Activity:
With the line containing "eight most influential" as the starting point, output the remaining lines of the data exactly as they are, through the last.

Records provided:
↓↓↓

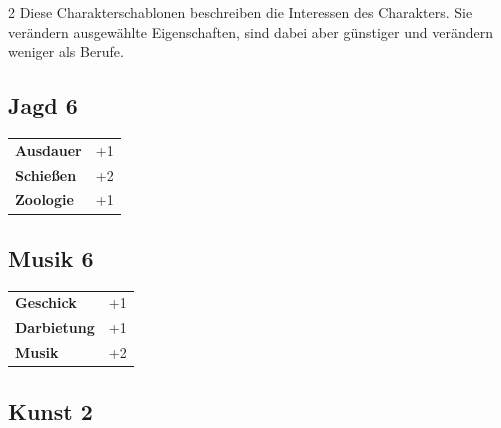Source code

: \begin{multicols}{2}
Diese Charakterschablonen beschreiben die Interessen des Charakters. Sie verändern ausgewählte Eigenschaften, sind dabei aber günstiger und verändern weniger als Berufe.

\begin{tcolorbox}
    \subsection*{Jagd \hfill \small{6 }}
    \tcblower




\begin{tabular}{@{}ll@{}}
    \textbf{Ausdauer} & +1\\
    \textbf{Schießen} & +2\\
    \textbf{Zoologie} & +1\\
\end{tabular}


\end{tcolorbox}

\begin{tcolorbox}
    \subsection*{Musik \hfill \small{6 }}
    \tcblower




\begin{tabular}{@{}ll@{}}
    \textbf{Geschick} & +1\\
    \textbf{Darbietung} & +1\\
    \textbf{Musik} & +2\\
\end{tabular}


\end{tcolorbox}

\begin{tcolorbox}
    \subsection*{Kunst \hfill \small{2 }}
    \tcblower





\end{tcolorbox}
\end{multicols}
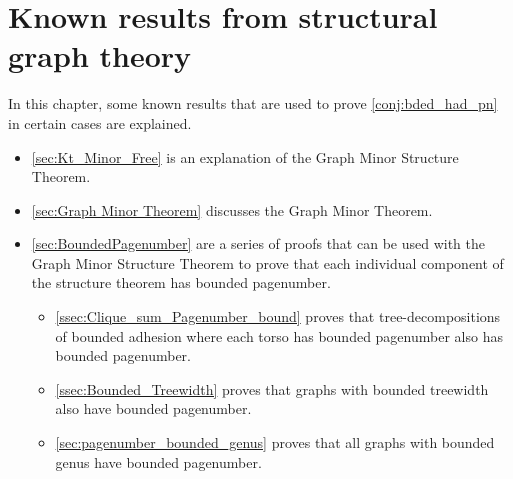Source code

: 
\chapter{Known results from structural graph theory}\label{chap:Known results}
In this chapter, some known results that are used to prove \cref{conj:bded_had_pn} in certain cases are explained.

\begin{itemize}
	\item \cref{sec:Kt_Minor_Free} is an explanation of the Graph Minor Structure Theorem.
	\item \cref{sec:Graph Minor Theorem} discusses the Graph Minor Theorem. 
	\item \cref{sec:BoundedPagenumber} are a series of proofs that can be used with the Graph Minor Structure Theorem to prove that each individual component of the structure theorem has bounded pagenumber.
	\begin{itemize}
		\item \cref{ssec:Clique_sum_Pagenumber_bound} proves that tree-decompositions of bounded adhesion where each torso has bounded pagenumber also has bounded pagenumber.
		\item \cref{ssec:Bounded_Treewidth} proves that graphs with bounded treewidth also have bounded pagenumber.
		\item \cref{sec:pagenumber_bounded_genus} proves that all graphs with bounded genus have bounded pagenumber.
	\end{itemize}
\end{itemize}





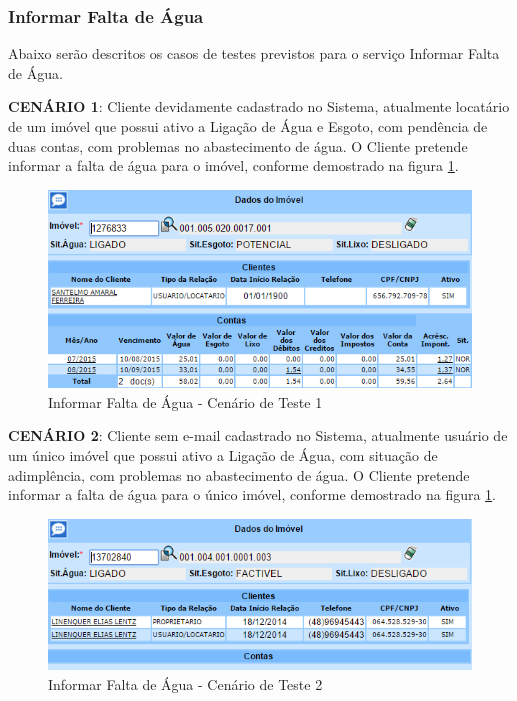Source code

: \subsubsection{Informar Falta de Água}
Abaixo serão descritos os casos de testes previstos para o serviço Informar Falta de Água.
\begin{flushleft}
	\begin{description}
		\item \textbf{CENÁRIO 1}: Cliente devidamente cadastrado no Sistema, atualmente locatário de um imóvel que possui ativo a Ligação de Água e Esgoto, com pendência de duas contas, com problemas no abastecimento de água. O Cliente pretende informar a falta de água para o imóvel, conforme demostrado na figura \ref{figura:informarFaltaAguaCenario1}.
		\begin{figure}[H]
			\centering
			\caption{Informar Falta de Água - Cenário de Teste 1}
			\label{figura:informarFaltaAguaCenario1}
			\includegraphics{figuras/cenarios/informar_falta_agua/cenario_1.PNG}
		\end{figure}
	\end{description}
	
	\begin{description}
		\item \textbf{CENÁRIO 2}: Cliente sem e-mail cadastrado no Sistema, atualmente usuário de um único imóvel que possui ativo a Ligação de Água, com situação de adimplência, com problemas no abastecimento de água. O Cliente pretende informar a falta de água para o único imóvel, conforme demostrado na figura \ref{figura:informarFaltaAguaCenario1}.
		\begin{figure}[H]
			\centering
			\caption{Informar Falta de Água - Cenário de Teste 2}
			\label{figura:informarFaltaAguaCenario2}
			\includegraphics{figuras/cenarios/informar_falta_agua/cenario_2.PNG}
			\legend {\fontsize{10}{12}\selectfont {Fonte: Autoria Própria}.}	
		\end{figure}
		

\end{description}
\end{flushleft}
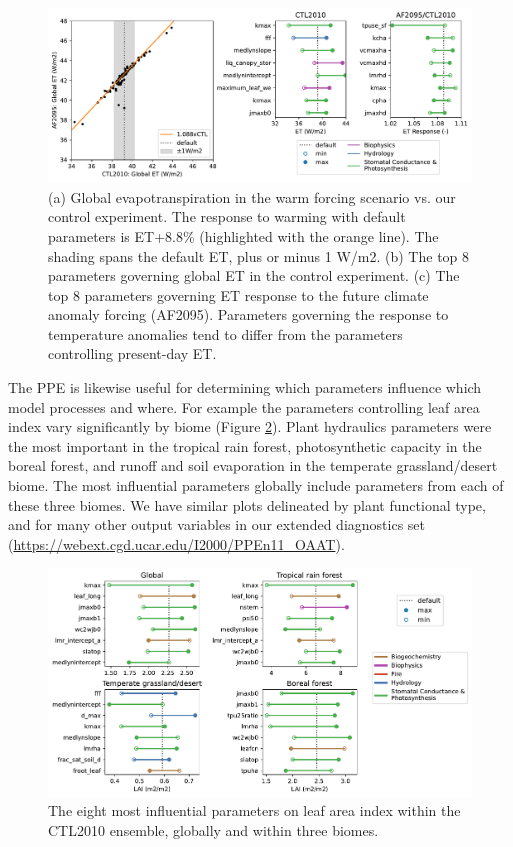 \documentclass[draft]{agujournal2019}
\begin{document}
\begin{figure}[h]
\centering
\includegraphics[width=\textwidth]{../figs/ET_response.pdf}
\caption{(a) Global evapotranspiration in the warm forcing scenario vs. our control experiment. The response to warming with default parameters is ET+8.8\% (highlighted with the orange line). The shading spans the default ET, plus or minus 1 W/m2.
(b) The top 8 parameters governing global ET in the control experiment.
(c) The top 8 parameters governing ET response to the future climate anomaly forcing (AF2095).
Parameters governing the response to temperature anomalies tend to differ from the parameters controlling present-day ET.}
\label{fig:et}
\end{figure}

The PPE is likewise useful for determining which parameters influence which model processes and where. For example the parameters controlling leaf area index vary significantly by biome (Figure \ref{fig:lai}). Plant hydraulics parameters were the most important in the tropical rain forest, photosynthetic capacity in the boreal forest, and runoff and soil evaporation in the temperate grassland/desert biome. The most influential parameters globally include parameters from each of these three biomes. We have similar plots delineated by plant functional type, and for many other output variables in our extended diagnostics set (\url{https://webext.cgd.ucar.edu/I2000/PPEn11_OAAT}). 

\begin{figure}[h]
\centering
\includegraphics[width=\textwidth]{../figs/lai_biome.pdf}
\caption{The eight most influential parameters on leaf area index within the CTL2010 ensemble, globally and within three biomes.}
\label{fig:lai}
\end{figure}
\end{document}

↑↑↑

Response to the task:
\caption{The eight most influential parameters on leaf area index within the CTL2010 ensemble, globally and within three biomes.}
\label{fig:lai}
\end{figure}
\end{document}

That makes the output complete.